Despite this, I’m still a big fan of a task-based approach. Clearly scoped, well-structured and achievable goals are a great help when it comes to actually getting stuff done. Some of the features introduced recently into the Sailfish developer tools are specifically aimed at supporting task-based workflows which span multiple projects, and we wanted to take a look at them in more detail.

One of the common situations where you may need to work across multiple projects simultaneously is when you’re developing functionality that relies on new code in a dependency library. If the library is in a separate repository, then you’ll somehow need to get the consuming code to pick up the new functionality in the library.

This isn’t really a problem for apps, since Harbour doesn’t allow the use of third-party libraries that aren’t already part of Sailfish OS. However, if you want to do platform development (i.e. making changes to the Sailfish OS code itself) then you’re likely to eventually hit this problem.

The sfdk tool used for building Sailfish OS binaries has some nice functionality built in to help with this, in the form of the output-dir configuration option. This allows you to specify where the final .rpm files created by your build script end up. The really neat part is that it also magically picks up any rpms output to the folder when checking for dependencies.

The easiest way to understand the issue, and how this solution works, is to consider an example. In all of our examples below we assume the SDK is configured with an appropriate target. If not, set it now with something like this (the actual target name will depend on which targets you have installed).

sfdk config --global --push target SailfishOS-4.3.0.12EA-aarch64

Now check out this super-simple library project. It has one source file containing one function news_print() that prints a string.

void news_print() {
  std::cout << "This is the news";
}

Everything else in the repository is the boiler-plate library project structure. The most important other pieces are the .pro file and the .spec files which determine how the library object is built and wrapped up into an rpm respectively.

You can clone and build this with the following few commands.

git clone git@github.com:llewelld/newslib.git
cd newslib/
sfdk build

Unless you’ve changed your sfdk configuration, this will build the library and development rpms in a folder called RPMS inside the project folder itself.

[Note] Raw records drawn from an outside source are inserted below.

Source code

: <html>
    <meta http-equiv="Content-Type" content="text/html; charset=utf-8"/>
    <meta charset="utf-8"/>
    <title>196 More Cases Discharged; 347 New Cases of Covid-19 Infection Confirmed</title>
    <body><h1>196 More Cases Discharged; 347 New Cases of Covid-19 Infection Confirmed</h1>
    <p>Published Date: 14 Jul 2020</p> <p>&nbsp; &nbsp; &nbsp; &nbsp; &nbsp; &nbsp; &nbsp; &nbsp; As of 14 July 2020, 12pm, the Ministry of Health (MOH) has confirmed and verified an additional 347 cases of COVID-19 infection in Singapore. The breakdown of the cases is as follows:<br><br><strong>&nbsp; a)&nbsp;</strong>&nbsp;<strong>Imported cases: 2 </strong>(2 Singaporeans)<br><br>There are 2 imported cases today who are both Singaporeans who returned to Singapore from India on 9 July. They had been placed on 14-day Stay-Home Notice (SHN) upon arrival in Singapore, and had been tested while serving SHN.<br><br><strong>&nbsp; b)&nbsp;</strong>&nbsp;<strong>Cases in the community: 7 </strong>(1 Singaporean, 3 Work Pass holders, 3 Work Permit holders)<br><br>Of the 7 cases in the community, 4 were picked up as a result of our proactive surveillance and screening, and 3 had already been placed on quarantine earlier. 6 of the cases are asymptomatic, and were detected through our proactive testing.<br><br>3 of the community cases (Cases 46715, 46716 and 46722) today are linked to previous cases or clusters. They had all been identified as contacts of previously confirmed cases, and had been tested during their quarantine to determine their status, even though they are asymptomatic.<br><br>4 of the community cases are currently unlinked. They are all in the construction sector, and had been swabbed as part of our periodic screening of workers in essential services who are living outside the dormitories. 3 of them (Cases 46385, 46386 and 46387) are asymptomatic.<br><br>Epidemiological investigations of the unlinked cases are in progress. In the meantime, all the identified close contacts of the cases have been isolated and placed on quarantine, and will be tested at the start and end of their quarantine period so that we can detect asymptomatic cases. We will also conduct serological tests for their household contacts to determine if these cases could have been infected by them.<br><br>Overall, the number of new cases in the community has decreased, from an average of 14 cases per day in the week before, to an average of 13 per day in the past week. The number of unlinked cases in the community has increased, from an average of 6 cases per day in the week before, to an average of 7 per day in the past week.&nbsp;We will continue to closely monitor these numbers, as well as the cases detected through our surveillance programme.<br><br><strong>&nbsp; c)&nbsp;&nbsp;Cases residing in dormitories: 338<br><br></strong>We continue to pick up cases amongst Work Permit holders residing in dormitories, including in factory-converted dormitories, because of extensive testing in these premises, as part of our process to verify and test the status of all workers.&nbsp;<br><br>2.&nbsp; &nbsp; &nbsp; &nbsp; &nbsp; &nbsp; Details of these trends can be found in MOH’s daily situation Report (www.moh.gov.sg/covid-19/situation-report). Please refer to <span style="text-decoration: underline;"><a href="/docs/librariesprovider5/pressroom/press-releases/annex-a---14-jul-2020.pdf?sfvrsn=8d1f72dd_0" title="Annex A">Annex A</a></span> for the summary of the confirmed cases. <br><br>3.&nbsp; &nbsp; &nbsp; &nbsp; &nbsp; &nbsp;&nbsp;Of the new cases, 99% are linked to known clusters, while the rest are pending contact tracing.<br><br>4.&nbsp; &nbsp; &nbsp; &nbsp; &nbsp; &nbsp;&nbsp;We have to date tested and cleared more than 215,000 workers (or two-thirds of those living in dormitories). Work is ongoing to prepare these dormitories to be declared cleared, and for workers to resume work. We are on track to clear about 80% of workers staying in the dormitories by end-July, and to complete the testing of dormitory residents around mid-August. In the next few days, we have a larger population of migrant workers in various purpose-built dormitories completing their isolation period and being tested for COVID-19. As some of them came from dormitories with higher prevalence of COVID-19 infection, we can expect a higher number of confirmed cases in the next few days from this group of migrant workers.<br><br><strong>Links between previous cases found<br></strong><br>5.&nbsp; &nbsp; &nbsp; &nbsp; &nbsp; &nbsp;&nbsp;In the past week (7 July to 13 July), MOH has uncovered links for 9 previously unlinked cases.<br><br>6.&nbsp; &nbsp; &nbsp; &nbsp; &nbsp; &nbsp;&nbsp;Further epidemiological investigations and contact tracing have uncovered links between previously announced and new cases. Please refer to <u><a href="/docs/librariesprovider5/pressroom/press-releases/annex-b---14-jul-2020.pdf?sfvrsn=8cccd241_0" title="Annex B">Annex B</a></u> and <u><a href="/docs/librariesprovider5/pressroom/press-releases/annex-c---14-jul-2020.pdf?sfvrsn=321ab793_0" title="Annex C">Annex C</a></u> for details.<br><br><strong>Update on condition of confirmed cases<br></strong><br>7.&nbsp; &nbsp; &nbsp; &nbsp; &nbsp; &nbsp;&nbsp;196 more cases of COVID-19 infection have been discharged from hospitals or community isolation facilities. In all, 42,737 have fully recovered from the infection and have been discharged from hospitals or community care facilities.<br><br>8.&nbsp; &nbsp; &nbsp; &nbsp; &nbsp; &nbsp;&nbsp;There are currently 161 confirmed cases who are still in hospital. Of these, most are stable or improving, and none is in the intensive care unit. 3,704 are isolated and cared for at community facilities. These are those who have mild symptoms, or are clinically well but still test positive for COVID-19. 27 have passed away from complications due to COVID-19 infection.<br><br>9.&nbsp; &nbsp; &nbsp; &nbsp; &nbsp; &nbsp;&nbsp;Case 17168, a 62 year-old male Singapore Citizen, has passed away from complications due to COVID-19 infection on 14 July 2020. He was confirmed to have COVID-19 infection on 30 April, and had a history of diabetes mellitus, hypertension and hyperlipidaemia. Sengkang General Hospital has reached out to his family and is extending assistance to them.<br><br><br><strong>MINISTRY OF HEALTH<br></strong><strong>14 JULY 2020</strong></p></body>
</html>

So far so good. But what if we now have some code that wants to make use of the library? As luck would have it, there is such an app in this super-simple application project. All this app does is print some words on the command line and then call our news_print() library function (which prints a little bit more). You can see this happening in the source code for the app:

#include <iostream>
#include <newslib.h>

int main(int, char *[]) {
  std::cout << "News application";
  news_print();
  return 0;
}

Also worth noting are the build requirement lines in the rpm/harbour-newsapp.spec file:

BuildRequires: newslib-devel
Requires: newslib

This dependency is then made use of In the harbour-newsapp.pro file where we see the following for making use of our libnews library.

PKGCONFIG += news

Notice how we also #include the newslib.h file in our main C++ file. So it looks like everything is in place. However, if we now clone the repository and try to build the project, we’ll run into trouble.

cd ..
git clone git@github.com:llewelld/harbour-newsapp.git
cd harbour-newsapp/
sfdk build

We get an error “Failed build dependencies…” as shown below.

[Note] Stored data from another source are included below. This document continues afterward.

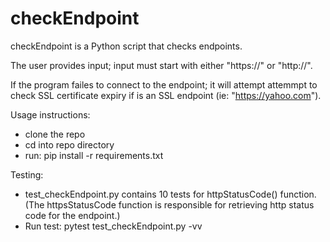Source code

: # checkEndpoint

checkEndpoint is a Python script that checks endpoints.

The user provides input; input must start with either "https://" or "http://".

If the program failes to connect to the endpoint; it will attempt attemmpt to check SSL certificate expiry
if is an SSL endpoint (ie: "https://yahoo.com").

Usage instructions:
- clone the repo
- cd into repo directory
- run: pip install -r requirements.txt

Testing:
- test_checkEndpoint.py contains 10 tests for httpStatusCode() function.
  (The httpsStatusCode function is responsible for retrieving http status code for the endpoint.)
- Run test: pytest test_checkEndpoint.py -vv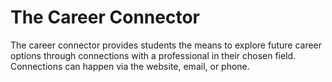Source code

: # The Career Connector
The career connector provides students the means to explore future career options through 
connections with a professional in their chosen field. Connections can happen via the website, email, or phone.
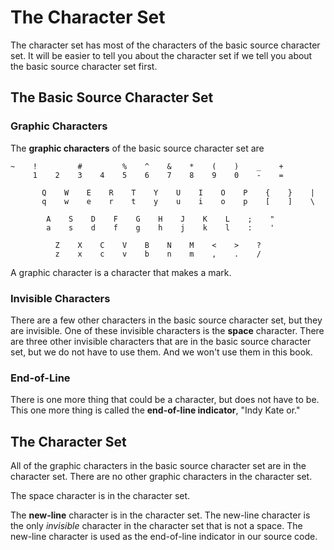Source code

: The Character Set
=================

The character set has most of the characters of the basic source character set.
It will be easier to tell you about the character set
if we tell you about the basic source character set first.

The Basic Source Character Set
------------------------------

### Graphic Characters

The **graphic characters** of the basic source character set are

    ~    !         #         %    ^    &    *    (    )    _    +
         1    2    3    4    5    6    7    8    9    0    -    =

           Q    W    E    R    T    Y    U    I    O    P    {    }    |
           q    w    e    r    t    y    u    i    o    p    [    ]    \

            A    S    D    F    G    H    J    K    L    ;    "
            a    s    d    f    g    h    j    k    l    :    '

              Z    X    C    V    B    N    M    <    >    ?
              z    x    c    v    b    n    m    ,    .    /

A graphic character is a character that makes a mark.

### Invisible Characters

There are a few other characters in the basic source character set, but they are invisible.
One of these invisible characters is the **space** character.
There are three other invisible characters that are in the basic source character set,
but we do not have to use them.
And we won't use them in this book.

### End-of-Line

There is one more thing that could be a character, but does not have to be.
This one more thing is called the **end-of-line indicator**,
"Indy Kate or."

The Character Set
-----------------

All of the graphic characters in the basic source character set are in the character set.
There are no other graphic characters in the character set.

The space character is in the character set.

The **new-line** character is in the character set.
The new-line character is the only _invisible_ character in the character set that is not a space.
The new-line character is used as the end-of-line indicator in our source code.
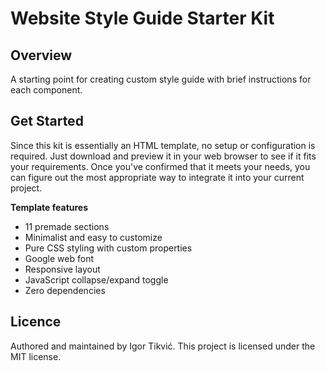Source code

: # Website Style Guide Starter Kit

## Overview
A starting point for creating custom style guide with brief instructions for each component. 

## Get Started
Since this kit is essentially an HTML template, no setup or configuration is required. Just download and preview it in your web browser to see if it fits your requirements.
Once you've confirmed that it meets your needs, you can figure out the most appropriate way to integrate it into your current project.

**Template features**
- 11 premade sections
- Minimalist and easy to customize
- Pure CSS styling with custom properties
- Google web font
- Responsive layout
- JavaScript collapse/expand toggle
- Zero dependencies


## Licence
Authored and maintained by Igor Tikvić.
This project is licensed under the MIT license.
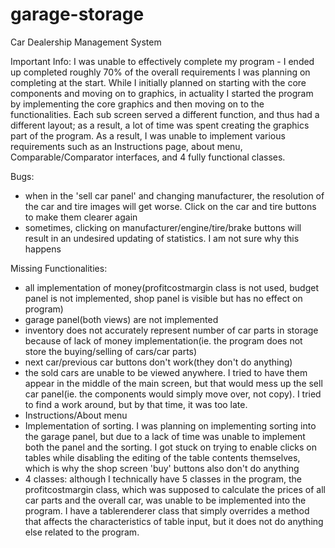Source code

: # garage-storage
Car Dealership Management System

Important Info:
I was unable to effectively complete my program - I ended up completed roughly 70% of the overall requirements I was planning on completing at the start. 
While I initially planned on starting with the core components and moving on to graphics, in actuality I started the program by implementing the core graphics and then moving on to the functionalities. Each sub screen served a different function, and thus had a different layout; as a result, a lot of time was spent creating the graphics part of the program. As a result, I was unable to implement various requirements such as an Instructions page, about menu, Comparable/Comparator interfaces, and 4 fully functional classes.

Bugs:
- when in the 'sell car panel' and changing manufacturer, the resolution of the car and tire images will get worse. Click on the car and tire buttons to make them clearer again
- sometimes, clicking on manufacturer/engine/tire/brake buttons will result in an undesired updating of statistics. I am not sure why this happens

Missing Functionalities:
- all implementation of money(profitcostmargin class is not used, budget panel is not implemented, shop panel is visible but has no effect on program)
- garage panel(both views) are not implemented
- inventory does not accurately represent number of car parts in storage because of lack of money implementation(ie. the program does not store the buying/selling of cars/car parts)
- next car/previous car buttons don't work(they don't do anything)
- the sold cars are unable to be viewed anywhere. I tried to have them appear in the middle of the main screen, but that would mess up the sell car panel(ie. the components would simply move over, not copy). I tried to find a work around, but by that time, it was too late.
- Instructions/About menu
- Implementation of sorting. I was planning on implementing sorting into the garage panel, but due to a lack of time was unable to implement both the panel and the sorting. I got stuck on trying to enable clicks on tables while disabling the editing of the table contents themselves, which is why the shop screen 'buy' buttons also don't do anything
- 4 classes: although I technically have 5 classes in the program, the profitcostmargin class, which was supposed to calculate the prices of all car parts and the overall car, was unable to be implemented into the program. I have a tablerenderer class that simply overrides a method that affects the characteristics of table input, but it does not do anything else related to the program.
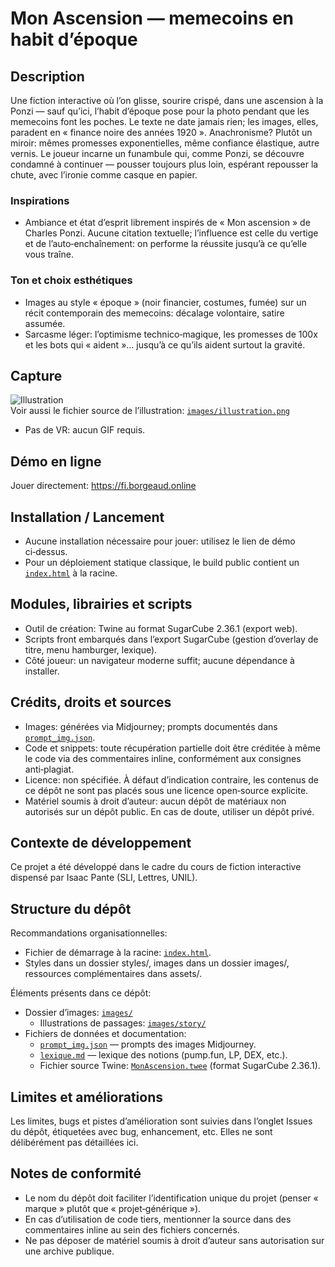 # Mon Ascension — memecoins en habit d’époque

## Description
Une fiction interactive où l’on glisse, sourire crispé, dans une ascension à la Ponzi — sauf qu’ici, l’habit d’époque pose pour la photo pendant que les memecoins font les poches. Le texte ne date jamais rien; les images, elles, paradent en « finance noire des années 1920 ». Anachronisme? Plutôt un miroir: mêmes promesses exponentielles, même confiance élastique, autre vernis. Le joueur incarne un funambule qui, comme Ponzi, se découvre condamné à continuer — pousser toujours plus loin, espérant repousser la chute, avec l’ironie comme casque en papier.

### Inspirations
- Ambiance et état d’esprit librement inspirés de « Mon ascension » de Charles Ponzi. Aucune citation textuelle; l’influence est celle du vertige et de l’auto‑enchaînement: on performe la réussite jusqu’à ce qu’elle vous traîne.

### Ton et choix esthétiques
- Images au style « époque » (noir financier, costumes, fumée) sur un récit contemporain des memecoins: décalage volontaire, satire assumée.
- Sarcasme léger: l’optimisme technico‑magique, les promesses de 100x et les bots qui « aident »… jusqu’à ce qu’ils aident surtout la gravité.

## Capture
![Illustration](images/illustration.png)  
Voir aussi le fichier source de l’illustration: [`images/illustration.png`](images/illustration.png)
- Pas de VR: aucun GIF requis.

## Démo en ligne
Jouer directement: https://fi.borgeaud.online

## Installation / Lancement
- Aucune installation nécessaire pour jouer: utilisez le lien de démo ci‑dessus.
- Pour un déploiement statique classique, le build public contient un [`index.html`](index.html) à la racine.

## Modules, librairies et scripts
- Outil de création: Twine au format SugarCube 2.36.1 (export web).
- Scripts front embarqués dans l’export SugarCube (gestion d’overlay de titre, menu hamburger, lexique).
- Côté joueur: un navigateur moderne suffit; aucune dépendance à installer.

## Crédits, droits et sources
- Images: générées via Midjourney; prompts documentés dans [`prompt_img.json`](prompt_img.json).
- Code et snippets: toute récupération partielle doit être créditée à même le code via des commentaires inline, conformément aux consignes anti‑plagiat.
- Licence: non spécifiée. À défaut d’indication contraire, les contenus de ce dépôt ne sont pas placés sous une licence open‑source explicite.
- Matériel soumis à droit d’auteur: aucun dépôt de matériaux non autorisés sur un dépôt public. En cas de doute, utiliser un dépôt privé.

## Contexte de développement
Ce projet a été développé dans le cadre du cours de fiction interactive dispensé par Isaac Pante (SLI, Lettres, UNIL).

## Structure du dépôt
Recommandations organisationnelles:
- Fichier de démarrage à la racine: [`index.html`](index.html).
- Styles dans un dossier styles/, images dans un dossier images/, ressources complémentaires dans assets/.

Éléments présents dans ce dépôt:
- Dossier d’images: [`images/`](images/)
  - Illustrations de passages: [`images/story/`](images/story/)
- Fichiers de données et documentation:
  - [`prompt_img.json`](prompt_img.json) — prompts des images Midjourney.
  - [`lexique.md`](lexique.md) — lexique des notions (pump.fun, LP, DEX, etc.).
  - Fichier source Twine: [`MonAscension.twee`](MonAscension.twee) (format SugarCube 2.36.1).

## Limites et améliorations
Les limites, bugs et pistes d’amélioration sont suivies dans l’onglet Issues du dépôt, étiquetées avec bug, enhancement, etc. Elles ne sont délibérément pas détaillées ici.

## Notes de conformité
- Le nom du dépôt doit faciliter l’identification unique du projet (penser « marque » plutôt que « projet‑générique »).
- En cas d’utilisation de code tiers, mentionner la source dans des commentaires inline au sein des fichiers concernés.
- Ne pas déposer de matériel soumis à droit d’auteur sans autorisation sur une archive publique.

The problem here is that even though we’ve built a copy of the newslib library and its development package, the build tools are only searching inside the Sailfish SDK target for packages to resolve its dependencies.

The way to solve this is to install the library development packages inside our target. We could in fact do this manually, and as long as we install it inside the snapshot rather than the original target, this is relatively safe. However, if we’re making changes to the library alongside the code that consumes it, this becomes cumbersome. A much neater solution is to have both projects use the same output directory.

The sfdk tool makes this process really straightforward. We can create a folder ~/RPMS where our built rpm files end up, and which will also get searched for dependences, like this:

mkdir ~/RPMS
sfdk config --session --push output-dir ~/RPMS

A few things to note about this configuration command. First, we use the --session flag so that it only applies for the current session. If you want it to stick indefinitely, you can use the --global flag instead. Second, we specify ~/RPMS as an absolute directory path. The command won’t work correctly if you try to set it as a relative path. Third, the directory must exist for the configuration command to work, which is why we create it first.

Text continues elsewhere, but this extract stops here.